The primary risk of overt conflict, of course, has to do with Taiwan. Since 1971 all actors have followed the “one China” line. The fact that “both Chinas” feel they should rule the whole country allows the US and the PRC to “compromise,” both opposing a Taiwanese declaration of independence. And to date the Taiwanese have refrained, out of prudence for the most part.
But, as the PRC rises in its power, the question of defending Taiwan becomes more problematic for the U.S. Why should we defend Taiwan in its de facto autonomy? US policy does not say, even to ourselves, exactly why. Is it out of historical ties to Chiang Kai Shek’s government? Is it because we have economic interests in Taiwan, most prominently today the manufacturing facilities of Taiwan Semiconductor Manufacturing Corp,? Is it for the island’s geographical barrier to PRC naval power projection? Is it as a Realpolitik asset against a rising rival?
How about – for its democracy? Since the transition away from Chiang Kai Shek and his son, Taiwan has not only excelled in its economic performance, but maintained a well run and vibrant electoral democracy.
John Quincy Adams’ famous quote was of a piece with a much-less noted preface: “Wherever the standard of freedom and independence has been or shall be unfurled, there will (America’s) heart, her benedictions, and her prayers be.” We were too weak to do more than cheer for the Greeks when he made the speech, and in fact, as we have learned, unfurlings of freedom’s standard have often been less than pure. But in Taiwan, a political liberty as advanced as anywhere in the world is in place, among a population who live largely by the rights on which we conceived ourselves as a People.
Adams did call us champions and vindicators only of our own liberty. This comported with our norm of the day, isolationism, avoiding entanglement in others’ “wars of interest and intrigue … which … usurp the standard of freedom.” Since then, we have successfully protected and vindicated the liberty and independence of Europe from Soviet expansionism, including in countries that were deeply flawed democracies or worse. In Taiwan, we are today in a position to help protect freedom where its standard has in fact been unfurled. If properly oriented, this stance would be less pro-active than what we did in the Cold War.
Proper orientation would focus our commitment to the defense of Taiwan’s democracy.

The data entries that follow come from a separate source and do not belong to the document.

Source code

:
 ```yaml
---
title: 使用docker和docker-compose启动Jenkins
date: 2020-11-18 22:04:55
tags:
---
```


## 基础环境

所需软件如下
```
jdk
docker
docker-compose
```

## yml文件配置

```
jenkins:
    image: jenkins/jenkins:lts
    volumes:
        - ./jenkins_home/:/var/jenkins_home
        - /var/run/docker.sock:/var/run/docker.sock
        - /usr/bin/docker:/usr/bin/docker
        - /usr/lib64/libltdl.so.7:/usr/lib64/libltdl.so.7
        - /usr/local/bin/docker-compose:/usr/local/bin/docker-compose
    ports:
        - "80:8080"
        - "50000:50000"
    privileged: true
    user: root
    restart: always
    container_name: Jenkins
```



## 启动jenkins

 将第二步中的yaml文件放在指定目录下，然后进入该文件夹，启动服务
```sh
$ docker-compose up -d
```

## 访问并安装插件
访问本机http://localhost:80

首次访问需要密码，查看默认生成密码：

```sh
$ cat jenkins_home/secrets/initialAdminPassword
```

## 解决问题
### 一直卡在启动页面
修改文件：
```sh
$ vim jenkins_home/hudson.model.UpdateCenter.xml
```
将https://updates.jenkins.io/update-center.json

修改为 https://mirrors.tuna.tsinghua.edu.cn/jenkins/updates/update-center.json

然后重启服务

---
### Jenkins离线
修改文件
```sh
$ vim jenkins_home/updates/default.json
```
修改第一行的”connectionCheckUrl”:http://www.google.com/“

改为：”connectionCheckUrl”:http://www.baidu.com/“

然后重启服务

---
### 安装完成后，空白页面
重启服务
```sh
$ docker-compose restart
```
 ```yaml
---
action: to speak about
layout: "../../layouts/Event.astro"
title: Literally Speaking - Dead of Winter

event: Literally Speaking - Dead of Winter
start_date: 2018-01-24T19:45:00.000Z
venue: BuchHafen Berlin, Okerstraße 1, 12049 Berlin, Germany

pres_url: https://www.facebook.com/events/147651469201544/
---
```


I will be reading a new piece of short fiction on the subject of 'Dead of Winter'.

All other interests would need to be incidental to this, or less. Our best interest comes from our very founding premise, our holding of the truth of rights to be self evident, and applicable to all people. And in this age of global communications, our fidelity and sincerity in our creed is an existential interest. Forsaking a democracy for other interests, even in opposition to a dictatorship, would risk belying our own sovereign purpose. Put another way, if we abridge our holding of our own founding premises, are we in fact that nation created in the Declaration?
In the practical realm, this stance need not equate to armed belligerence toward the PRC. The US and China have managed the Taiwan question for fifty years. And American policy can voice a hope for developments, perhaps a special status for Taiwan or some evolution of PRC-Taiwanese bodies to co-ordinate the relationship between the mainland and the “autonomous province.” Such moves would fit under the current “One China” formula, and even facilitate better US-OCR management of the paradox of rivalry and co-dependence. And, if “history” stays under control, our belief in human free will just might find expression, in growth of some form of freedom in China. In any case, the circumstances behind John Quincy Adams’ isolationism have evolved, and America must keep faith with our founding premises.
As we mark Memorial Day, this reflection might shed light on the question of wars we must avoid, the ones we must risk, and the reason for either stance. We have a moral bedrock on which we must frame such questions, which we will commemorate in about six weeks.